EXERCISE MATERIALS Block Start

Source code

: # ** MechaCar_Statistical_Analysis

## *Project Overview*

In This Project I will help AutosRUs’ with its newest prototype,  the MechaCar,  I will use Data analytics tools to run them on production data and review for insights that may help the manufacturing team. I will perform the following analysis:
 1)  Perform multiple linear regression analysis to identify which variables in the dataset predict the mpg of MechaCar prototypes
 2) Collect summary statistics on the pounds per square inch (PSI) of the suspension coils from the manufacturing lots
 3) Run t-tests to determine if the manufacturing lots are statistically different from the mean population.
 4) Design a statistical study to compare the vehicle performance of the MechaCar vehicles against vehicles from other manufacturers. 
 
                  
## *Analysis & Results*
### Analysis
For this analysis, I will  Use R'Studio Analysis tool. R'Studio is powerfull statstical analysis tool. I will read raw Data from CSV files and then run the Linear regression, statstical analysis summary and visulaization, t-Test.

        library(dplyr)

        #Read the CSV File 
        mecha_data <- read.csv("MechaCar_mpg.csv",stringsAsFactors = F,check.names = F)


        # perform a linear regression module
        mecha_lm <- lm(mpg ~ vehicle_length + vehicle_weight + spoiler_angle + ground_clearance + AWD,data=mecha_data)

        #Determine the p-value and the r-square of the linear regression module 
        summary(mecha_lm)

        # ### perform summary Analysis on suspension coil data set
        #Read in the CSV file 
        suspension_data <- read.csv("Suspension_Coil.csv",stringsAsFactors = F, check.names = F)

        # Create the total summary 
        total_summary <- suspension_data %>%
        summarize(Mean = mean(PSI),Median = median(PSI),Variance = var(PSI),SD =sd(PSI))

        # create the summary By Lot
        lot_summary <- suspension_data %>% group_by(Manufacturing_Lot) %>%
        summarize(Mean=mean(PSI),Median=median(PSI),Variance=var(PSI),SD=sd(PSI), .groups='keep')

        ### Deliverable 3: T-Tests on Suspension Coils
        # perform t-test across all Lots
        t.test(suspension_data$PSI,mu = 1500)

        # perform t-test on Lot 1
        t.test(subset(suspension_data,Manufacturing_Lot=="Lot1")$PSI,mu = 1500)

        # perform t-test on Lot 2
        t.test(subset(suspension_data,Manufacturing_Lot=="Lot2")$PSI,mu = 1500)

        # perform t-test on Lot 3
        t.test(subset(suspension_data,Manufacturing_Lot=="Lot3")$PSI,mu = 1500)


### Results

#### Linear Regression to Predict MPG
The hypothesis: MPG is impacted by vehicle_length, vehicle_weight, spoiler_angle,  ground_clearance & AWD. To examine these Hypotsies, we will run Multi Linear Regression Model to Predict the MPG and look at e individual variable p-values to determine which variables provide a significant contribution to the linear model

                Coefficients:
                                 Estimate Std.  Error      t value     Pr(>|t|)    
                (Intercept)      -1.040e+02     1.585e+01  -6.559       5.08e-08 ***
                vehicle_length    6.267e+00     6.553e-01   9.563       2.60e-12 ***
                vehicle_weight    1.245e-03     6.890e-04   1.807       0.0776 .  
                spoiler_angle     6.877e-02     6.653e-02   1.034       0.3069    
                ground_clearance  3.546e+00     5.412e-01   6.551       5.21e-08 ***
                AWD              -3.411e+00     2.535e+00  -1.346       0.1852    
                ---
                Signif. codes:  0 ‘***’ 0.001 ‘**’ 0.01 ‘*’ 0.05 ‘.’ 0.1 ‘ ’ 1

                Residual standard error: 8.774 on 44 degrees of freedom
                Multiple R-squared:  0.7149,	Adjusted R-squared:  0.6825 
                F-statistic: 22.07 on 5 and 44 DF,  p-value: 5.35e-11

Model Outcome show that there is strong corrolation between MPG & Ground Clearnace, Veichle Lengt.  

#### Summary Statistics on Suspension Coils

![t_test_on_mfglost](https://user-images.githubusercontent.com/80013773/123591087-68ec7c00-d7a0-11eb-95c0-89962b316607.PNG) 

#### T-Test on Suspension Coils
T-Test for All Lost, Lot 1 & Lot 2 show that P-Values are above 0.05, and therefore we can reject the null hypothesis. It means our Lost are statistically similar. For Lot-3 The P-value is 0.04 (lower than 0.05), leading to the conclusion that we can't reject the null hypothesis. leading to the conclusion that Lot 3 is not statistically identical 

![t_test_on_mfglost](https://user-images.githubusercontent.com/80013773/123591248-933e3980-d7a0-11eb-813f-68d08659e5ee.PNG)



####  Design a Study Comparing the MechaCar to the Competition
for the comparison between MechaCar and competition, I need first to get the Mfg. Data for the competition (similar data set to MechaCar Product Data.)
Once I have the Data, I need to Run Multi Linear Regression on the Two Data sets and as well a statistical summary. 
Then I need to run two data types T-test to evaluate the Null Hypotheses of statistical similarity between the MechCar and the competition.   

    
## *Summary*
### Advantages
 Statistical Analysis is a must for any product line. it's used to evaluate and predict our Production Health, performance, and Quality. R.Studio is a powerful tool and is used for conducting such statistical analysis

EXERCISE MATERIALS Block End
EXERCISE MATERIALS Block Start

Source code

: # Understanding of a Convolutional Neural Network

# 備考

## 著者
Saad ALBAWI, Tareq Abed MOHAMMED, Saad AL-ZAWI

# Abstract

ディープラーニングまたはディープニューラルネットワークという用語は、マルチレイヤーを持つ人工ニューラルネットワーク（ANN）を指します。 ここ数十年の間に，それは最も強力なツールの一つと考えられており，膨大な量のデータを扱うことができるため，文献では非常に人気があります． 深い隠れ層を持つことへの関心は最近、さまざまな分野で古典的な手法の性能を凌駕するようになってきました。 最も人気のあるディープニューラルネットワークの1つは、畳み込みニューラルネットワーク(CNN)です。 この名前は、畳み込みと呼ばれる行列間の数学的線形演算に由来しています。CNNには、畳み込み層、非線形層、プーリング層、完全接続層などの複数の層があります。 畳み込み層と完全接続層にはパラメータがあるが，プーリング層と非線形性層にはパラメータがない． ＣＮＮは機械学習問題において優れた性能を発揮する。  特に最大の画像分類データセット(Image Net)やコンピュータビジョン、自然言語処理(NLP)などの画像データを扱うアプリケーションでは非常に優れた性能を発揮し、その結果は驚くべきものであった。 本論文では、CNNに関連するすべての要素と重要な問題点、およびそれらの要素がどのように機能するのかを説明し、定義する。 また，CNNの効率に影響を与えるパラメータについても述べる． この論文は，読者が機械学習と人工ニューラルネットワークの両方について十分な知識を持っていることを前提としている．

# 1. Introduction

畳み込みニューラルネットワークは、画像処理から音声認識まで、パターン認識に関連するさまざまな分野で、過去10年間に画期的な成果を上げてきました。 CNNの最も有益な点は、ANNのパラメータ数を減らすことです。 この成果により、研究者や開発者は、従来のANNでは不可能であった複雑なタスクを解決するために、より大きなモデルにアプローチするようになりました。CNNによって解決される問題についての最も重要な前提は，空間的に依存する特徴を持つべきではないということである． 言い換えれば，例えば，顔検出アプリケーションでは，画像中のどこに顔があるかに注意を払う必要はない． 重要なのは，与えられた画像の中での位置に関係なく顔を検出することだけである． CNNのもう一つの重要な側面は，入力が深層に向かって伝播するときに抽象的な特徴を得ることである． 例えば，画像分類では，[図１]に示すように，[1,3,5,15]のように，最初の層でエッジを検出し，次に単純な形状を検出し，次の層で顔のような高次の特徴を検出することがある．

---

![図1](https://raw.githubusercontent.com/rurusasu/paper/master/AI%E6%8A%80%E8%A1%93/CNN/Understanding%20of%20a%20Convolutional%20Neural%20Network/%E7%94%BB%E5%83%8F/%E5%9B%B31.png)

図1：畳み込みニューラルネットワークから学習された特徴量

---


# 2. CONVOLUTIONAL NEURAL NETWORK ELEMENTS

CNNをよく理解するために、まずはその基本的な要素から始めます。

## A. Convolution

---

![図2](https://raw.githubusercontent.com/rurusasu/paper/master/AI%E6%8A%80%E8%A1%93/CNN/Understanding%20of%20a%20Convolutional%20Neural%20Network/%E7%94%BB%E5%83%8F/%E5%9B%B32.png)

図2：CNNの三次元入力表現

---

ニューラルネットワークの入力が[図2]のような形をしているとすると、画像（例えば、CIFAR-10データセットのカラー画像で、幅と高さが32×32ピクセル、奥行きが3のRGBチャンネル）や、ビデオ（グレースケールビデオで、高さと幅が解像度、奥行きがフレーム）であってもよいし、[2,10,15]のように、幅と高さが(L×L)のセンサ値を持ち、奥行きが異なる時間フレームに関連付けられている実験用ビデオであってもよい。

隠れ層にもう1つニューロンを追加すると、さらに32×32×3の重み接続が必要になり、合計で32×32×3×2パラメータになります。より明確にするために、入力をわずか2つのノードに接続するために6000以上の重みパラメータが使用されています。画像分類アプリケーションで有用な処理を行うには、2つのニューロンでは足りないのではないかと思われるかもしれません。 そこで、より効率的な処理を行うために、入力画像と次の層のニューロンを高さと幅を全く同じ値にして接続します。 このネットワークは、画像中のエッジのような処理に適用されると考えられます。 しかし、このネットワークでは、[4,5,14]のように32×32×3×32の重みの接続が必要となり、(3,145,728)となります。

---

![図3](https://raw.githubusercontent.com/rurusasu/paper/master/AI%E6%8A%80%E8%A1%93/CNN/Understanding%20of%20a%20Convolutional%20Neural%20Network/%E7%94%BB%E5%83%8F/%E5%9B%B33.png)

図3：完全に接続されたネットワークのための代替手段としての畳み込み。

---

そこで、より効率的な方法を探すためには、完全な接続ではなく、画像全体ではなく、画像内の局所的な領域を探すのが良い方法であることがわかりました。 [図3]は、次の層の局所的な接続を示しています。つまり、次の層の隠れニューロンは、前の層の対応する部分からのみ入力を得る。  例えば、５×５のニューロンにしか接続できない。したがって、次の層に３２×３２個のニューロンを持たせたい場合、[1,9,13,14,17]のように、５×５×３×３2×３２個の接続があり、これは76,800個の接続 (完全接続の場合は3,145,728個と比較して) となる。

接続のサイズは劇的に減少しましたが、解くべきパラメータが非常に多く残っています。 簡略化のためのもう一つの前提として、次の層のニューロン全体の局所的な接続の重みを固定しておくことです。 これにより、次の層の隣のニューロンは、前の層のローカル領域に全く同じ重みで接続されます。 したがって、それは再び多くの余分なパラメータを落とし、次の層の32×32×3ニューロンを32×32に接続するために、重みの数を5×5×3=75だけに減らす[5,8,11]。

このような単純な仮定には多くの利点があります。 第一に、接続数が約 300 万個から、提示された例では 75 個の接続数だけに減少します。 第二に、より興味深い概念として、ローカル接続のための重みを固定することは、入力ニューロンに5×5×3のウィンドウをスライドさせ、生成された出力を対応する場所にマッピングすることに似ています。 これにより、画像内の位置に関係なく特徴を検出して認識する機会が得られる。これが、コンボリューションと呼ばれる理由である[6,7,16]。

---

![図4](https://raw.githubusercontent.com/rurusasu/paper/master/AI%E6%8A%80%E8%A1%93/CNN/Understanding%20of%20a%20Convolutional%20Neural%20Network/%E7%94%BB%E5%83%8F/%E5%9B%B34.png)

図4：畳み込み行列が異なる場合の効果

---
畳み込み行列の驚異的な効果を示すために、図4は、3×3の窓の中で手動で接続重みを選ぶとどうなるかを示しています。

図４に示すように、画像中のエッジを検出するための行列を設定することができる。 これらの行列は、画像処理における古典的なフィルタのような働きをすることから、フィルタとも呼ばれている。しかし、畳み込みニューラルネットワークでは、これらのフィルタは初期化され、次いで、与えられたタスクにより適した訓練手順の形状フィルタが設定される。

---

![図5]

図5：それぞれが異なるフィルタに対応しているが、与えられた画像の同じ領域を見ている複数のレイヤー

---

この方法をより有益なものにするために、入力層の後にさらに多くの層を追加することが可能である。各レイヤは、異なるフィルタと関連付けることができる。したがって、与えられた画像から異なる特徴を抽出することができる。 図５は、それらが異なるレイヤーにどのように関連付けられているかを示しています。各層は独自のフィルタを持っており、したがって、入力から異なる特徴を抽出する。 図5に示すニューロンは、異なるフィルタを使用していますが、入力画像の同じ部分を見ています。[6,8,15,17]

EXERCISE MATERIALS Block End

→ **TASK REQUIREMENTS**:
Where a line of the data above includes the string "rurusasu", pull it out.

→ **COMPLETED EXERCISE**:
![図1](https://raw.githubusercontent.com/rurusasu/paper/master/AI%E6%8A%80%E8%A1%93/CNN/Understanding%20of%20a%20Convolutional%20Neural%20Network/%E7%94%BB%E5%83%8F/%E5%9B%B31.png)
![図2](https://raw.githubusercontent.com/rurusasu/paper/master/AI%E6%8A%80%E8%A1%93/CNN/Understanding%20of%20a%20Convolutional%20Neural%20Network/%E7%94%BB%E5%83%8F/%E5%9B%B32.png)
![図3](https://raw.githubusercontent.com/rurusasu/paper/master/AI%E6%8A%80%E8%A1%93/CNN/Understanding%20of%20a%20Convolutional%20Neural%20Network/%E7%94%BB%E5%83%8F/%E5%9B%B33.png)
![図4](https://raw.githubusercontent.com/rurusasu/paper/master/AI%E6%8A%80%E8%A1%93/CNN/Understanding%20of%20a%20Convolutional%20Neural%20Network/%E7%94%BB%E5%83%8F/%E5%9B%B34.png)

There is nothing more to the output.